_Recorded data_
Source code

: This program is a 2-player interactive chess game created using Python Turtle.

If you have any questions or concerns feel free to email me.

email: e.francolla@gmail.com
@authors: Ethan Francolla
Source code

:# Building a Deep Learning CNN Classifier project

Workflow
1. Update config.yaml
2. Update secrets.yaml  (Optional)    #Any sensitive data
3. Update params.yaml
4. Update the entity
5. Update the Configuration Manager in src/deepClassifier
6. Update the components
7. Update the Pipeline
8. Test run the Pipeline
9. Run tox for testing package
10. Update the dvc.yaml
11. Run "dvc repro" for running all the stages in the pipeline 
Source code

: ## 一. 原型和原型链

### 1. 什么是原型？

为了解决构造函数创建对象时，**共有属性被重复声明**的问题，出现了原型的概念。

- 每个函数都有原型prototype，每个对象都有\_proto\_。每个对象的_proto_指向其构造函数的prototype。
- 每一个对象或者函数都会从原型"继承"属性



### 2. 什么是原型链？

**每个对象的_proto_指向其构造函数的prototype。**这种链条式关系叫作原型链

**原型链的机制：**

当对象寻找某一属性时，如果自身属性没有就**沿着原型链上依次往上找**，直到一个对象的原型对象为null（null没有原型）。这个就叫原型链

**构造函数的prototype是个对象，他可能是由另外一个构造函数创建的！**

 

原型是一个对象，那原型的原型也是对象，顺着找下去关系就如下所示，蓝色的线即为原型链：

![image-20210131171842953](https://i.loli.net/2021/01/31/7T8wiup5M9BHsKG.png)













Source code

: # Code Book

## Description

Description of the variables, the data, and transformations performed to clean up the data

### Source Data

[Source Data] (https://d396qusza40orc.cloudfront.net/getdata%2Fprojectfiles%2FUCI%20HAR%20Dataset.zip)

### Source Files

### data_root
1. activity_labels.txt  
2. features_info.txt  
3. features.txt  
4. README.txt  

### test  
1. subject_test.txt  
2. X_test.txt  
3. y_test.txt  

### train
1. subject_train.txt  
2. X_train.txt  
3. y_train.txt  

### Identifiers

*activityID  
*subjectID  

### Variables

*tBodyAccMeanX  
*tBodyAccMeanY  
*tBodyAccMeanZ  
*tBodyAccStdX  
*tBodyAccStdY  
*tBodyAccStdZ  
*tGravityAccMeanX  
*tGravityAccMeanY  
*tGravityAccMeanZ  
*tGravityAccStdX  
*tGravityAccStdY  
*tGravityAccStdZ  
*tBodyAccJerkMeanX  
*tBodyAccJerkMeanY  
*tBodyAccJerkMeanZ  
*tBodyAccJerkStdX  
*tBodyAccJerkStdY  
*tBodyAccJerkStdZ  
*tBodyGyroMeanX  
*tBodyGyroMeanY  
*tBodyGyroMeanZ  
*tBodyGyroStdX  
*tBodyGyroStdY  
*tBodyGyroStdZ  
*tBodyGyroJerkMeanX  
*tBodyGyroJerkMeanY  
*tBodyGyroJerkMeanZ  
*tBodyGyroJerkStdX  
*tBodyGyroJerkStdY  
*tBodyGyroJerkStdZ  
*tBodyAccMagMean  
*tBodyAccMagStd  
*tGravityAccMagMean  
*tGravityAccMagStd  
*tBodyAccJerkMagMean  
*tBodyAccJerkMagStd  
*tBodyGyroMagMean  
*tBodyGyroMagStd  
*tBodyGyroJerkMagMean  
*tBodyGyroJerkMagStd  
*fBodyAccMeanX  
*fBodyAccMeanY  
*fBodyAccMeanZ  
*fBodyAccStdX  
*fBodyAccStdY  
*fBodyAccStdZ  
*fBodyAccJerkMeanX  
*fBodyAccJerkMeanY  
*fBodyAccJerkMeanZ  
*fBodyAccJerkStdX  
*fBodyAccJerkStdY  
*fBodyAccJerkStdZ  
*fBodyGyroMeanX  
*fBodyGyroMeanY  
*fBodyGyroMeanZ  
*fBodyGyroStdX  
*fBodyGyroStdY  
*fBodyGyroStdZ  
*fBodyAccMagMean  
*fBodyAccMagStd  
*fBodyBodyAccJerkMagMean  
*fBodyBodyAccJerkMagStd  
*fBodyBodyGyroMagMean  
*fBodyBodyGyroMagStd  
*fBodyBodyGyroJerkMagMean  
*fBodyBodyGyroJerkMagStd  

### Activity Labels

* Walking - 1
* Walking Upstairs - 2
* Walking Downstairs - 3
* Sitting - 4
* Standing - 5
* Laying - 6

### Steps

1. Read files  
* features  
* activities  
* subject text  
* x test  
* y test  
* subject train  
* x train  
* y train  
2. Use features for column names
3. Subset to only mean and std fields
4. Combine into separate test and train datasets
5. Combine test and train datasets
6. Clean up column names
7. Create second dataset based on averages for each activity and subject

_Action item_
Please give every entry again, precisely as it appears.

_Written answer_
Source code

: This program is a 2-player interactive chess game created using Python Turtle.

If you have any questions or concerns feel free to email me.

email: e.francolla@gmail.com
@authors: Ethan Francolla
Source code

:# Building a Deep Learning CNN Classifier project

Workflow
1. Update config.yaml
2. Update secrets.yaml  (Optional)    #Any sensitive data
3. Update params.yaml
4. Update the entity
5. Update the Configuration Manager in src/deepClassifier
6. Update the components
7. Update the Pipeline
8. Test run the Pipeline
9. Run tox for testing package
10. Update the dvc.yaml
11. Run "dvc repro" for running all the stages in the pipeline 
Source code

: ## 一. 原型和原型链

### 1. 什么是原型？

为了解决构造函数创建对象时，**共有属性被重复声明**的问题，出现了原型的概念。

- 每个函数都有原型prototype，每个对象都有\_proto\_。每个对象的_proto_指向其构造函数的prototype。
- 每一个对象或者函数都会从原型"继承"属性



### 2. 什么是原型链？

**每个对象的_proto_指向其构造函数的prototype。**这种链条式关系叫作原型链

**原型链的机制：**

当对象寻找某一属性时，如果自身属性没有就**沿着原型链上依次往上找**，直到一个对象的原型对象为null（null没有原型）。这个就叫原型链

**构造函数的prototype是个对象，他可能是由另外一个构造函数创建的！**

 

原型是一个对象，那原型的原型也是对象，顺着找下去关系就如下所示，蓝色的线即为原型链：

![image-20210131171842953](https://i.loli.net/2021/01/31/7T8wiup5M9BHsKG.png)













Source code

: # Code Book

## Description

Description of the variables, the data, and transformations performed to clean up the data

### Source Data

[Source Data] (https://d396qusza40orc.cloudfront.net/getdata%2Fprojectfiles%2FUCI%20HAR%20Dataset.zip)

### Source Files

### data_root
1. activity_labels.txt  
2. features_info.txt  
3. features.txt  
4. README.txt  

### test  
1. subject_test.txt  
2. X_test.txt  
3. y_test.txt  

### train
1. subject_train.txt  
2. X_train.txt  
3. y_train.txt  

### Identifiers

*activityID  
*subjectID  

### Variables

*tBodyAccMeanX  
*tBodyAccMeanY  
*tBodyAccMeanZ  
*tBodyAccStdX  
*tBodyAccStdY  
*tBodyAccStdZ  
*tGravityAccMeanX  
*tGravityAccMeanY  
*tGravityAccMeanZ  
*tGravityAccStdX  
*tGravityAccStdY  
*tGravityAccStdZ  
*tBodyAccJerkMeanX  
*tBodyAccJerkMeanY  
*tBodyAccJerkMeanZ  
*tBodyAccJerkStdX  
*tBodyAccJerkStdY  
*tBodyAccJerkStdZ  
*tBodyGyroMeanX  
*tBodyGyroMeanY  
*tBodyGyroMeanZ  
*tBodyGyroStdX  
*tBodyGyroStdY  
*tBodyGyroStdZ  
*tBodyGyroJerkMeanX  
*tBodyGyroJerkMeanY  
*tBodyGyroJerkMeanZ  
*tBodyGyroJerkStdX  
*tBodyGyroJerkStdY  
*tBodyGyroJerkStdZ  
*tBodyAccMagMean  
*tBodyAccMagStd  
*tGravityAccMagMean  
*tGravityAccMagStd  
*tBodyAccJerkMagMean  
*tBodyAccJerkMagStd  
*tBodyGyroMagMean  
*tBodyGyroMagStd  
*tBodyGyroJerkMagMean  
*tBodyGyroJerkMagStd  
*fBodyAccMeanX  
*fBodyAccMeanY  
*fBodyAccMeanZ  
*fBodyAccStdX  
*fBodyAccStdY  
*fBodyAccStdZ  
*fBodyAccJerkMeanX  
*fBodyAccJerkMeanY  
*fBodyAccJerkMeanZ  
*fBodyAccJerkStdX  
*fBodyAccJerkStdY  
*fBodyAccJerkStdZ  
*fBodyGyroMeanX  
*fBodyGyroMeanY  
*fBodyGyroMeanZ  
*fBodyGyroStdX  
*fBodyGyroStdY  
*fBodyGyroStdZ  
*fBodyAccMagMean  
*fBodyAccMagStd  
*fBodyBodyAccJerkMagMean  
*fBodyBodyAccJerkMagStd  
*fBodyBodyGyroMagMean  
*fBodyBodyGyroMagStd  
*fBodyBodyGyroJerkMagMean  
*fBodyBodyGyroJerkMagStd  

### Activity Labels

* Walking - 1
* Walking Upstairs - 2
* Walking Downstairs - 3
* Sitting - 4
* Standing - 5
* Laying - 6

### Steps

1. Read files  
* features  
* activities  
* subject text  
* x test  
* y test  
* subject train  
* x train  
* y train  
2. Use features for column names
3. Subset to only mean and std fields
4. Combine into separate test and train datasets
5. Combine test and train datasets
6. Clean up column names
7. Create second dataset based on averages for each activity and subject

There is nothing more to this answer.